Le troisième défi concerne la Vision 2050 : il serait impardonnable que le « duo Diomaye-Sonko » échoue à générer le boom économique tant espéré, notamment pour les jeunes, en créant des opportunités d’emploi et en développant des infrastructures à tous les niveaux, notamment en dotant le Sénégal d’une façade moderne et rayonnante. Le Sénégal doit, en effet, devenir un modèle pour l’Afrique en matière de développement économique et de démocratie. Cette façade incarne le développement économique et une démocratie dynamique, garantissant la liberté d’expression ainsi que l’égalité devant la loi pour tous les citoyens. Elle ne doit pas être une façade qui applique deux poids, deux mesures, comme c’était le cas sous le régime autoritaire de Macky Sall.
En effet, dans le contexte actuel, les Sénégalais espèrent que ce nouveau gouvernement réussira à créer une véritable rupture avec les époques antérieures. Sinon, ils s’y opposeront et ne feront aucune compromission ni acte de courtoisie à son égard. Cela s’explique par le fait que la révolution a coûté du sang, engendré des martyrs, des handicapés, des malades gravement affectés sur le plan psychologique, etc. Ils ne laisseront pas tout cela sombrer dans l’oubli. Le pouvoir en place doit prendre conscience qu’il existe ce qu’on appelle « le temps politique », un temps pour les stratégies tactiques de parti, et un autre, celui du travail, « un temps d’action ». Il nous paraît évident que le temps du travail, intense et acharné, ainsi que de l’affirmation de soi, a sonné. Dans ce cadre, il est impératif de nous concentrer dès maintenant sur la Vision 2050 et de nous engager dans une course effrénée pour en concrétiser une grande partie avant la fin de ce premier mandat. Sinon, des tensions pourraient survenir sur le plan politique. En effet, dans deux ou trois ans, il sera nécessaire de permettre l’émergence de nouvelles figures politiques sur l’échiquier, ce qui risquerait de perturber et de polluer l’atmosphère, ce qui ne sera bien sûr pas dans l’intérêt du parti au pouvoir, Pastef. Il est donc évident que la redéfinition de la cartographie politique est inévitable, car chaque nouveau régime porte en lui les germes de son opposition.
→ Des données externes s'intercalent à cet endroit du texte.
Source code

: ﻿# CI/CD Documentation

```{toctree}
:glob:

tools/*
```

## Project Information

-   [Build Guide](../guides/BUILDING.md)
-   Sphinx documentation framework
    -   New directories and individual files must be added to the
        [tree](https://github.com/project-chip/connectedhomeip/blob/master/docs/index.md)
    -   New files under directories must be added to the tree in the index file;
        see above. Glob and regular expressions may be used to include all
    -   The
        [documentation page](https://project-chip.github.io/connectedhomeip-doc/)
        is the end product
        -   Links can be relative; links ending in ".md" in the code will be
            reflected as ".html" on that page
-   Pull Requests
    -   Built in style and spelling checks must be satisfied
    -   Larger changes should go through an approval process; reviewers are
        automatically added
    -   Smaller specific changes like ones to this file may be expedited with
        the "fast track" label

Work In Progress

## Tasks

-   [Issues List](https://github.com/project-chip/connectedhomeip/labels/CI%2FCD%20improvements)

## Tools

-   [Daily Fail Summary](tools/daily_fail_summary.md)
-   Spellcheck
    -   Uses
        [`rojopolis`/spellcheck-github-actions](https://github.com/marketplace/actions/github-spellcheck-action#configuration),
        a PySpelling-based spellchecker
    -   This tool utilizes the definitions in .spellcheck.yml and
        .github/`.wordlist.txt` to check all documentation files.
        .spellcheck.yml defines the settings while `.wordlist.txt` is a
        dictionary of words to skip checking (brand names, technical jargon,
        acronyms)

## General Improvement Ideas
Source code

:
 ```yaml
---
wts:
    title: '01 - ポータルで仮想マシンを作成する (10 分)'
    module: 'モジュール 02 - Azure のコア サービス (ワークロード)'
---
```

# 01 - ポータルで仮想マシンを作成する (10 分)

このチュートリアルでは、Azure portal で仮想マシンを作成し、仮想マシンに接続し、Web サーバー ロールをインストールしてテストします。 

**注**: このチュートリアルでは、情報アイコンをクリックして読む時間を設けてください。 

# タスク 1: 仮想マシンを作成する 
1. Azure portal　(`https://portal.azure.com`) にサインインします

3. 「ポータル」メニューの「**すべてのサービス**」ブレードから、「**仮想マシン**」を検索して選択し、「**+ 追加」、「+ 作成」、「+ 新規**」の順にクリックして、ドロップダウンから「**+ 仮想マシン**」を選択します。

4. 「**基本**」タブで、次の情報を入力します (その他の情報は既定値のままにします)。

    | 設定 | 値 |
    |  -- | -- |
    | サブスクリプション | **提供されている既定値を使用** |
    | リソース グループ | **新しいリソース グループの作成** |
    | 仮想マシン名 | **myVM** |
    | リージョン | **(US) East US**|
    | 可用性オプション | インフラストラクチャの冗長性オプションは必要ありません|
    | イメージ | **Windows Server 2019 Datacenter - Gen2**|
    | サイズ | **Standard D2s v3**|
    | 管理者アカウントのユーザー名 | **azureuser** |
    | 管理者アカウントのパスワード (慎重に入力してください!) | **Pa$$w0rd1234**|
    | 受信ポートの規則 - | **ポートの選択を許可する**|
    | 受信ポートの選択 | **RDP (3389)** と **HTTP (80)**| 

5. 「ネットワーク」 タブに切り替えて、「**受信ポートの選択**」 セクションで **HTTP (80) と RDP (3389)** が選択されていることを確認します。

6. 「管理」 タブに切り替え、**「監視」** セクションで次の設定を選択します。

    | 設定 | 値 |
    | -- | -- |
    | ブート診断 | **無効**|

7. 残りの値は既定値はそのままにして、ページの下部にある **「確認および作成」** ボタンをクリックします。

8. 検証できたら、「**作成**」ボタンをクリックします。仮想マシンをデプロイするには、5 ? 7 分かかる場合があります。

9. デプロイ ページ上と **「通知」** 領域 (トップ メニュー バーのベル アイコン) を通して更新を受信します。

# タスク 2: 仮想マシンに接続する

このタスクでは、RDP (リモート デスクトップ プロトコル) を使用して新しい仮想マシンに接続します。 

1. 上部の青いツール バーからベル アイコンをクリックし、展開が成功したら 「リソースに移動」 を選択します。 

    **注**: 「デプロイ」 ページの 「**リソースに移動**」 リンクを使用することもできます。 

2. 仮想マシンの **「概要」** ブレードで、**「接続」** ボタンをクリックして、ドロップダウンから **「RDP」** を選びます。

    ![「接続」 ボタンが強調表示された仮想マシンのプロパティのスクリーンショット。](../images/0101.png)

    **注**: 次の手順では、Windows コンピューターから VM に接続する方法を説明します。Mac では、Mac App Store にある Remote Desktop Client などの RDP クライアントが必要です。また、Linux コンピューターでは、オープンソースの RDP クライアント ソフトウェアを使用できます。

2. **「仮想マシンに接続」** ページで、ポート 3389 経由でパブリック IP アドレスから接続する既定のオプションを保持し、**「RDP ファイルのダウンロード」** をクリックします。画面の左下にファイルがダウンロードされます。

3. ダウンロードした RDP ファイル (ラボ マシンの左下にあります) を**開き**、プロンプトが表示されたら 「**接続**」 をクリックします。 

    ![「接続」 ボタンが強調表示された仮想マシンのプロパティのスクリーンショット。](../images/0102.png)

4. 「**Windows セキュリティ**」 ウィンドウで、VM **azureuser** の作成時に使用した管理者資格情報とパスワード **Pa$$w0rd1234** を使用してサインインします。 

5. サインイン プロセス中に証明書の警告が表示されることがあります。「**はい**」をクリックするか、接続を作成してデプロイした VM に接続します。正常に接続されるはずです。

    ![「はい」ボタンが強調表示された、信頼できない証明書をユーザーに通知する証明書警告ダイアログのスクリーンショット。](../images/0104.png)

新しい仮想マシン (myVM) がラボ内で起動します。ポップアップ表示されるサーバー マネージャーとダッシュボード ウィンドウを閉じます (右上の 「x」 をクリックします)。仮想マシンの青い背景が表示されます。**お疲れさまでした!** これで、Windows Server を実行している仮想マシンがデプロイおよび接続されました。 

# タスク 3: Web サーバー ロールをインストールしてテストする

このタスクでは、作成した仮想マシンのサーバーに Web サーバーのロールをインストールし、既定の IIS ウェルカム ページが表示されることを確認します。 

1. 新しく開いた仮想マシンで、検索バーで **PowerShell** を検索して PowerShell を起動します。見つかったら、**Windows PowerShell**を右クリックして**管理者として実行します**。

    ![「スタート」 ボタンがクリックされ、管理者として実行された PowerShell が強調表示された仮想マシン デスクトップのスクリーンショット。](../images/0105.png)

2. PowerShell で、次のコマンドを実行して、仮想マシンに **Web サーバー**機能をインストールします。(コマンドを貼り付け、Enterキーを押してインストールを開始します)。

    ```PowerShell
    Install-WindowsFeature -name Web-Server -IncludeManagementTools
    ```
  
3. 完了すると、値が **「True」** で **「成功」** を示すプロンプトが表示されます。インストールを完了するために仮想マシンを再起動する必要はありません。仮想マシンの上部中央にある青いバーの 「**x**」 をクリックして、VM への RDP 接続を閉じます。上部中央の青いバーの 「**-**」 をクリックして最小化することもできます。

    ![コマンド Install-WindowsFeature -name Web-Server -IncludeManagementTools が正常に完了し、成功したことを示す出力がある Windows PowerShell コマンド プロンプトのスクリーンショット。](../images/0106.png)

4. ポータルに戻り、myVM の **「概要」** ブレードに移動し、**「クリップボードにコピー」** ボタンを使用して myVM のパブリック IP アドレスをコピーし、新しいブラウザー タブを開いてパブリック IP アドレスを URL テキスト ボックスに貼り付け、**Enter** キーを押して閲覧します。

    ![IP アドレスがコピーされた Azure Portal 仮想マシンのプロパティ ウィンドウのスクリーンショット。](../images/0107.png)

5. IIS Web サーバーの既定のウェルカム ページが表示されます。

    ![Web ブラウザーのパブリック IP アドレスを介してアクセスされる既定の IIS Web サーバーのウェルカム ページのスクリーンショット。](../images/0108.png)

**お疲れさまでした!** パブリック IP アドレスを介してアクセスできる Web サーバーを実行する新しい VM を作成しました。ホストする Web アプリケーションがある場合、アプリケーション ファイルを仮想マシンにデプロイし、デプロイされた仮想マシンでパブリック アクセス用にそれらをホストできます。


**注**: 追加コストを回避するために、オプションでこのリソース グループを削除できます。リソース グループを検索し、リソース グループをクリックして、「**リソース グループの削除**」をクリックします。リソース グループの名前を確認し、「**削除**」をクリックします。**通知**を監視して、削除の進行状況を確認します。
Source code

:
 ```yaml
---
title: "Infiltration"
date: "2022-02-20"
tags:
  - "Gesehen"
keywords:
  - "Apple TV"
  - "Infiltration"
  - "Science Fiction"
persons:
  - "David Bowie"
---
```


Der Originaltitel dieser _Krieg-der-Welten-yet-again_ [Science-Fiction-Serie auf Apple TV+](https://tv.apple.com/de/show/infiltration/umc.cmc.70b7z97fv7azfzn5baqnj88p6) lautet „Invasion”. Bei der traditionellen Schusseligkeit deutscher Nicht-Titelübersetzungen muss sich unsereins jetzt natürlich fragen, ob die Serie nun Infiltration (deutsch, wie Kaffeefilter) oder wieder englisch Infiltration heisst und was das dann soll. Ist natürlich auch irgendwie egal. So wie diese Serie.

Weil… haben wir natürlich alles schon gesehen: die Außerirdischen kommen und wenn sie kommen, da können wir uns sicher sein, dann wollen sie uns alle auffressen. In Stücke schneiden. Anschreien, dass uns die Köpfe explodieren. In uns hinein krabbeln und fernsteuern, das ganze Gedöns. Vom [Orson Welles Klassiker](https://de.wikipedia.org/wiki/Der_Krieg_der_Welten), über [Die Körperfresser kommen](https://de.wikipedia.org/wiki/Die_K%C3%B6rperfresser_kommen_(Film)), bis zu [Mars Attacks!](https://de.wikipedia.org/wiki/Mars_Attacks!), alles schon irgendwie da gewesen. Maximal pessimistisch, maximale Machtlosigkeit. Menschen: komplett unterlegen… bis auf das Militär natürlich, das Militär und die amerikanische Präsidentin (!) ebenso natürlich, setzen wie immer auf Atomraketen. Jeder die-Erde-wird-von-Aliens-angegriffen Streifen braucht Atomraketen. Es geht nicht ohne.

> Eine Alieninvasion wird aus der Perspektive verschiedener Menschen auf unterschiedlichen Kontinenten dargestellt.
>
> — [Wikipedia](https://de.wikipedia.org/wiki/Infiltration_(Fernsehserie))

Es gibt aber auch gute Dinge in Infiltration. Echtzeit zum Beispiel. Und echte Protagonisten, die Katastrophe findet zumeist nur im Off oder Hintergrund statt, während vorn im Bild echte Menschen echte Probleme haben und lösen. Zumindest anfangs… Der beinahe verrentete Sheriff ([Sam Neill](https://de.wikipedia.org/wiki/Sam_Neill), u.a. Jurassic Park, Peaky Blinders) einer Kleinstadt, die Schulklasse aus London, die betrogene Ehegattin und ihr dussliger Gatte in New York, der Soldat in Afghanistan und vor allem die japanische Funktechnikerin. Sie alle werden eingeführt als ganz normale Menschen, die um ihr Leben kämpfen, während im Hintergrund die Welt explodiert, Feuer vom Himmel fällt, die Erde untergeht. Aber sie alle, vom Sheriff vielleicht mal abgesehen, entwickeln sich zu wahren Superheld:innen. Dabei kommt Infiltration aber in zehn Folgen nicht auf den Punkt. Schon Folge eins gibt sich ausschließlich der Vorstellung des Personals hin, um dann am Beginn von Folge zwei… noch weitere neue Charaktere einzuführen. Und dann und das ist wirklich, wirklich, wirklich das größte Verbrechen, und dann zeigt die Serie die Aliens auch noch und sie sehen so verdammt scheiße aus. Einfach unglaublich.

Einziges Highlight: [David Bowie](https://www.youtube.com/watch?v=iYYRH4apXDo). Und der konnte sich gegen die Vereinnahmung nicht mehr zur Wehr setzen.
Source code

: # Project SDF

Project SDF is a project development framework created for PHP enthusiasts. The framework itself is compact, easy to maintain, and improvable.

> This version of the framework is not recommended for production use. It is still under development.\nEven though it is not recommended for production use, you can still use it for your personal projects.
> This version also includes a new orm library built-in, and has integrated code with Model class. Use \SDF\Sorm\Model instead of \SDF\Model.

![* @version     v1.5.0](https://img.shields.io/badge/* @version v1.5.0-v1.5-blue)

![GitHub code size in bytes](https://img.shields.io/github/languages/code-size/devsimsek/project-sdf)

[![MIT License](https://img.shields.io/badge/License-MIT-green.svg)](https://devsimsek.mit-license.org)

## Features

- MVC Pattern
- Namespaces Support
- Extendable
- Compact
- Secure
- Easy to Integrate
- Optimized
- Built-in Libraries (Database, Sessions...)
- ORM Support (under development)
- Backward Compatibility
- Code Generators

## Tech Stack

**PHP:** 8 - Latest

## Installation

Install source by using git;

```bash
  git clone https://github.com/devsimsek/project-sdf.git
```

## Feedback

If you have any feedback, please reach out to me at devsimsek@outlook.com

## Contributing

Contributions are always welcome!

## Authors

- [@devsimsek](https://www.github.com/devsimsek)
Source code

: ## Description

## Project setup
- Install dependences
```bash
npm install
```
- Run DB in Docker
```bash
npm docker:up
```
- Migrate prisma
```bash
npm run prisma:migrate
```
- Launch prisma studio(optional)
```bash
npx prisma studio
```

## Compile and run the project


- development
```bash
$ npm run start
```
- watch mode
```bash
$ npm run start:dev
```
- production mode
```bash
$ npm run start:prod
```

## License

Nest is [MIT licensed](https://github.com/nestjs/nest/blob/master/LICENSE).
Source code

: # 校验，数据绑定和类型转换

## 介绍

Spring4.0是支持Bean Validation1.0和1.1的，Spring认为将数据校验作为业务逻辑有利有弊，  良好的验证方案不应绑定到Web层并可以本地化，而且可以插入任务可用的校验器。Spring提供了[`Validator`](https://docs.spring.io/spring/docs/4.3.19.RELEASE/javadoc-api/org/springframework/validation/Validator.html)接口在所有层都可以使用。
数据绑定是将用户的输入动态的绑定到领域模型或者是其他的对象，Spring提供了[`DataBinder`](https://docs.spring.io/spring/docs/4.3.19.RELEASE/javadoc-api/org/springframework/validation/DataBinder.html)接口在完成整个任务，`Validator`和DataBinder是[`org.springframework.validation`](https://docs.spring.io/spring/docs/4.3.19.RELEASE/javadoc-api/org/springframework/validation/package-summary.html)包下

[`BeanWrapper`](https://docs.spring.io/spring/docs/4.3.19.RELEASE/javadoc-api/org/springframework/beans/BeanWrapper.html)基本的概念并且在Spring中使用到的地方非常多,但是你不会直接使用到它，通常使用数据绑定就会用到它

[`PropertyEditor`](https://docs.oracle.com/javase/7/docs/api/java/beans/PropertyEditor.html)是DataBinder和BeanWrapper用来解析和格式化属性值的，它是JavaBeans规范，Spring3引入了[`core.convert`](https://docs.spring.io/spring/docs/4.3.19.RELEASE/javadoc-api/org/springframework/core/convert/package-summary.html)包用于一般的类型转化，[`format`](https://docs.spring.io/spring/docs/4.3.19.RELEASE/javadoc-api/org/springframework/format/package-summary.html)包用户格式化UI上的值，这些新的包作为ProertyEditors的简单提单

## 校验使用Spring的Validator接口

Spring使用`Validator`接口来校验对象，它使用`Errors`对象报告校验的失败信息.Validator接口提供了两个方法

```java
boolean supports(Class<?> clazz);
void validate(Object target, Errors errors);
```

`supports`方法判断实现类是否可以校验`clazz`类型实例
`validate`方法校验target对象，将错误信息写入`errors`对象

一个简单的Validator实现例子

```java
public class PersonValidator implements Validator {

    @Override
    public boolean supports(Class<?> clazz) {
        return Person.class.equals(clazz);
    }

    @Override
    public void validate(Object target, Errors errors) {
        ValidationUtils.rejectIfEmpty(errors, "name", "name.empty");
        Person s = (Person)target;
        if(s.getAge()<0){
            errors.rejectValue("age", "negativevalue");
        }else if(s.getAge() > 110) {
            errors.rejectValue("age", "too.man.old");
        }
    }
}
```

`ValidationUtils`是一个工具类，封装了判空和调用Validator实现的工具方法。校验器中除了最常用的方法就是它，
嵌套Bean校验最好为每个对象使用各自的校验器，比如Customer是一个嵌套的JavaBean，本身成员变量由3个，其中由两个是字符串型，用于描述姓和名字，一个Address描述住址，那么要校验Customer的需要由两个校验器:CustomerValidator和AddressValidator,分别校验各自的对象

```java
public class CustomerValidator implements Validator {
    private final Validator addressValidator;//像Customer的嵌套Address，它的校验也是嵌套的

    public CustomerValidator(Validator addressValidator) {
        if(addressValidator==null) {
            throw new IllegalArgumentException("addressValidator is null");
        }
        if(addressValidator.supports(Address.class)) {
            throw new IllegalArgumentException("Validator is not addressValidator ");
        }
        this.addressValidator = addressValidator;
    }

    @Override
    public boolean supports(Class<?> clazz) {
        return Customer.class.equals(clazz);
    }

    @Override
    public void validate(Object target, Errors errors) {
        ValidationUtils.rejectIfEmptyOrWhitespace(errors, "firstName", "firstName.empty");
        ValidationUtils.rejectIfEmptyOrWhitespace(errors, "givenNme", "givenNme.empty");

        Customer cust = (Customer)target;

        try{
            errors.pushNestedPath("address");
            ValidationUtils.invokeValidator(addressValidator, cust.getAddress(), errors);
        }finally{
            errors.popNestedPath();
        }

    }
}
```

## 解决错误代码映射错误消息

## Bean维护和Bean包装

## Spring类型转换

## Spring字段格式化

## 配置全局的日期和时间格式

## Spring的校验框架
Il n’est pas surprenant que de nombreux analystes prédisent que l’opposition qui naîtra pour affronter Pastef viendra de ses propres rangs. C’est une loi de la nature, et celle-ci, comme nous le savons, a horreur du vide. Pastef doit en tenir compte.
Mouhameth Galaye Ndiaye, directeur de l’Institut Al-Mihrab à Bruxelles, auteur de « Ousmane Sonko, symbole de lutte et de libération ».